Top of Data records

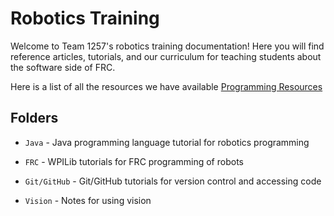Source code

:# Robotics Training

Welcome to Team 1257's robotics training documentation! Here you will find reference articles, tutorials, and our curriculum for teaching students about the software side of FRC.

Here is a list of all the resources we have available
[Programming Resources](https://tinyurl.com/1257Programming)

## Folders

- `Java` - Java programming language tutorial for robotics programming

- `FRC` - WPILib tutorials for FRC programming of robots

- `Git/GitHub` - Git/GitHub tutorials for version control and accessing code

- `Vision` - Notes for using vision

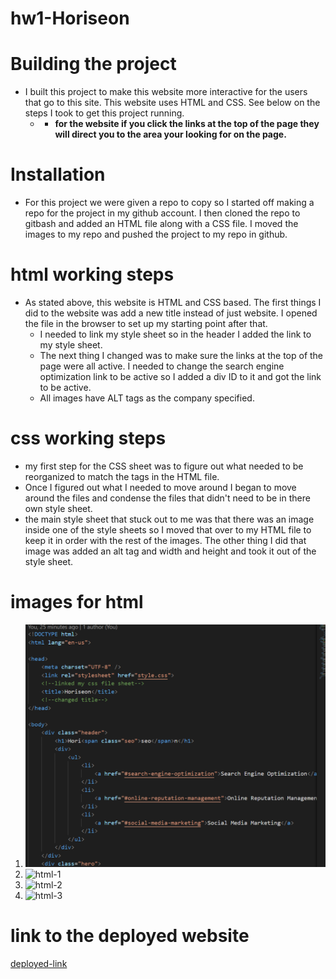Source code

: # hw1-Horiseon

# Building the project
- I built this project to make this website more interactive for the users that go to this site. This website uses HTML and CSS. See below on the steps I took to get this project running. 
  - -   **for the website if you click the links at the top of the page they will direct you to the area your looking for on the page.**

# Installation
- For this project we were given a repo to copy so I started off making a repo for the project in my github account. I then cloned the repo to gitbash and added an HTML file along with a CSS file. I moved the images to my repo and pushed the project to my repo in github.

#   html working steps 
-  As stated above, this website is HTML and CSS based. The first things I did to the website was add a new title instead of just website. I opened the file in the browser to set up my starting point after that. 
    - I needed to link my style sheet so in the header I added the link to my style sheet.  
    -   The next thing I changed was to make sure the links at the top of the page were all active. I needed to change the search engine optimization link to be active so I added a div ID to it and got the link to be active.
    - All images have ALT tags as the company specified.

#   css working steps
-   my first step for the CSS sheet was to figure out what needed to be reorganized to match the tags in the HTML file.
-   Once I figured out what I needed to move around I began to move around the files and condense the files that didn't need to be in there own style sheet.
-   the main style sheet that stuck out to me was that there was an image inside one of the style sheets so I moved that over to my HTML file to keep it in order with the rest of the images. The other thing I did that image was added an alt tag and width and height and took it out of the style sheet.

# images for html
1. ![html-0](https://github.com/clintrizzo/hw1-Horiseon/blob/main/readme%20images/htmlfile0.png?raw=true)
2. ![html-1](htmlfile1.png)
3. ![html-2](htmlfile2.png)
4. ![html-3](htmlfile3.png)
# link to the deployed website
[deployed-link](https://clintrizzo.github.io/hw1-Horiseon/#online-reputation-management)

Bottom of Data records

When copying from the data above, begin at the line containing "Here is a list" and end at the line containing "- I built this"; return those lines exactly and leave all pictures behind.

● **Your response**
Here is a list of all the resources we have available
[Programming Resources](https://tinyurl.com/1257Programming)

## Folders

- `Java` - Java programming language tutorial for robotics programming

- `FRC` - WPILib tutorials for FRC programming of robots

- `Git/GitHub` - Git/GitHub tutorials for version control and accessing code

- `Vision` - Notes for using vision

Source code

: # hw1-Horiseon

# Building the project
- I built this project to make this website more interactive for the users that go to this site. This website uses HTML and CSS. See below on the steps I took to get this project running. 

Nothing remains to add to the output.